**Your assignment**
Copy the data below exactly. Any pictures in it should be omitted.

Start of Supplied entries

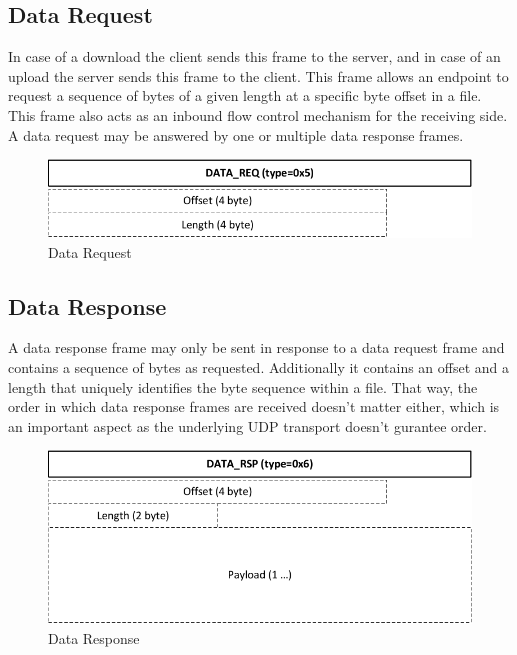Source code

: \documentclass[]{article}
\begin{document}
\subsection{Data Request}

In case of a download the client sends this frame to the
server, and in case of an upload the server sends this
frame to the client. This frame allows an endpoint to 
request a sequence of bytes of a given length at a specific
byte offset in a file. This frame also acts as an inbound
flow control mechanism for the receiving side. A data 
request may be answered by one or multiple data response
frames.

\begin{figure}[H]
\centering
\includegraphics[width=\textwidth]{frames/data-req.pdf}
\caption{Data Request}
\label{DATA-REQ}
\end{figure}

\subsection{Data Response}

A data response frame may only be sent in response to a data request frame and
contains a sequence of bytes as requested.
Additionally it contains an offset and a length that uniquely identifies the byte sequence
within a file. That way, the order in which data response frames are received doesn't matter
either, which is an important aspect as the underlying UDP transport doesn't gurantee order.
 
\begin{figure}[H]
\centering
\includegraphics[width=\textwidth]{frames/data-rsp.pdf}
\caption{Data Response}
\label{DATA-RSP}
\end{figure}
\end{document}
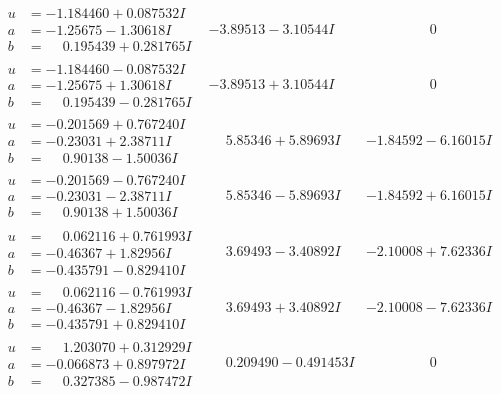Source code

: \documentclass[1p]{elsarticle_modified}
\theoremstyle{definition}
\begin{document}
$$\begin{array}{c|c|c}
\begin{aligned}
u &= -1.184460 + 0.087532 I \\
a &= -1.25675 - 1.30618 I \\
b &= \phantom{-}0.195439 + 0.281765 I\end{aligned}
 & -3.89513 - 3.10544 I & \phantom{-0.000000 } 0 \\ \hline\begin{aligned}
u &= -1.184460 - 0.087532 I \\
a &= -1.25675 + 1.30618 I \\
b &= \phantom{-}0.195439 - 0.281765 I\end{aligned}
 & -3.89513 + 3.10544 I & \phantom{-0.000000 } 0 \\ \hline\begin{aligned}
u &= -0.201569 + 0.767240 I \\
a &= -0.23031 + 2.38711 I \\
b &= \phantom{-}0.90138 - 1.50036 I\end{aligned}
 & \phantom{-}5.85346 + 5.89693 I & -1.84592 - 6.16015 I \\ \hline\begin{aligned}
u &= -0.201569 - 0.767240 I \\
a &= -0.23031 - 2.38711 I \\
b &= \phantom{-}0.90138 + 1.50036 I\end{aligned}
 & \phantom{-}5.85346 - 5.89693 I & -1.84592 + 6.16015 I \\ \hline\begin{aligned}
u &= \phantom{-}0.062116 + 0.761993 I \\
a &= -0.46367 + 1.82956 I \\
b &= -0.435791 - 0.829410 I\end{aligned}
 & \phantom{-}3.69493 - 3.40892 I & -2.10008 + 7.62336 I \\ \hline\begin{aligned}
u &= \phantom{-}0.062116 - 0.761993 I \\
a &= -0.46367 - 1.82956 I \\
b &= -0.435791 + 0.829410 I\end{aligned}
 & \phantom{-}3.69493 + 3.40892 I & -2.10008 - 7.62336 I \\ \hline\begin{aligned}
u &= \phantom{-}1.203070 + 0.312929 I \\
a &= -0.066873 + 0.897972 I \\
b &= \phantom{-}0.327385 - 0.987472 I\end{aligned}
 & \phantom{-}0.209490 - 0.491453 I & \phantom{-0.000000 } 0 \\ \hline\begin{aligned}

\end{aligned}
\end{array}$$
\end{document}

End of Supplied entries

**Solution for this task**
Source code

: \documentclass[]{article}
\begin{document}
\subsection{Data Request}

In case of a download the client sends this frame to the
server, and in case of an upload the server sends this
frame to the client. This frame allows an endpoint to 
request a sequence of bytes of a given length at a specific
byte offset in a file. This frame also acts as an inbound
flow control mechanism for the receiving side. A data 
request may be answered by one or multiple data response
frames.

\begin{figure}[H]
\centering
\includegraphics[width=\textwidth]{frames/data-req.pdf}
\caption{Data Request}
\label{DATA-REQ}
\end{figure}

\subsection{Data Response}

A data response frame may only be sent in response to a data request frame and
contains a sequence of bytes as requested.
Additionally it contains an offset and a length that uniquely identifies the byte sequence
within a file. That way, the order in which data response frames are received doesn't matter
either, which is an important aspect as the underlying UDP transport doesn't gurantee order.
 
\begin{figure}[H]
\centering
\includegraphics[width=\textwidth]{frames/data-rsp.pdf}
\caption{Data Response}
\label{DATA-RSP}
\end{figure}
\end{document}
Source code

: \documentclass[1p]{elsarticle_modified}
\theoremstyle{definition}
\begin{document}
$$\begin{array}{c|c|c}
\begin{aligned}
u &= -1.184460 + 0.087532 I \\
a &= -1.25675 - 1.30618 I \\
b &= \phantom{-}0.195439 + 0.281765 I\end{aligned}
 & -3.89513 - 3.10544 I & \phantom{-0.000000 } 0 \\ \hline\begin{aligned}
u &= -1.184460 - 0.087532 I \\
a &= -1.25675 + 1.30618 I \\
b &= \phantom{-}0.195439 - 0.281765 I\end{aligned}
 & -3.89513 + 3.10544 I & \phantom{-0.000000 } 0 \\ \hline\begin{aligned}
u &= -0.201569 + 0.767240 I \\
a &= -0.23031 + 2.38711 I \\
b &= \phantom{-}0.90138 - 1.50036 I\end{aligned}
 & \phantom{-}5.85346 + 5.89693 I & -1.84592 - 6.16015 I \\ \hline\begin{aligned}
u &= -0.201569 - 0.767240 I \\
a &= -0.23031 - 2.38711 I \\
b &= \phantom{-}0.90138 + 1.50036 I\end{aligned}
 & \phantom{-}5.85346 - 5.89693 I & -1.84592 + 6.16015 I \\ \hline\begin{aligned}
u &= \phantom{-}0.062116 + 0.761993 I \\
a &= -0.46367 + 1.82956 I \\
b &= -0.435791 - 0.829410 I\end{aligned}
 & \phantom{-}3.69493 - 3.40892 I & -2.10008 + 7.62336 I \\ \hline\begin{aligned}
u &= \phantom{-}0.062116 - 0.761993 I \\
a &= -0.46367 - 1.82956 I \\
b &= -0.435791 + 0.829410 I\end{aligned}
 & \phantom{-}3.69493 + 3.40892 I & -2.10008 - 7.62336 I \\ \hline\begin{aligned}
u &= \phantom{-}1.203070 + 0.312929 I \\
a &= -0.066873 + 0.897972 I \\
b &= \phantom{-}0.327385 - 0.987472 I\end{aligned}
 & \phantom{-}0.209490 - 0.491453 I & \phantom{-0.000000 } 0 \\ \hline\begin{aligned}

\end{aligned}
\end{array}$$
\end{document}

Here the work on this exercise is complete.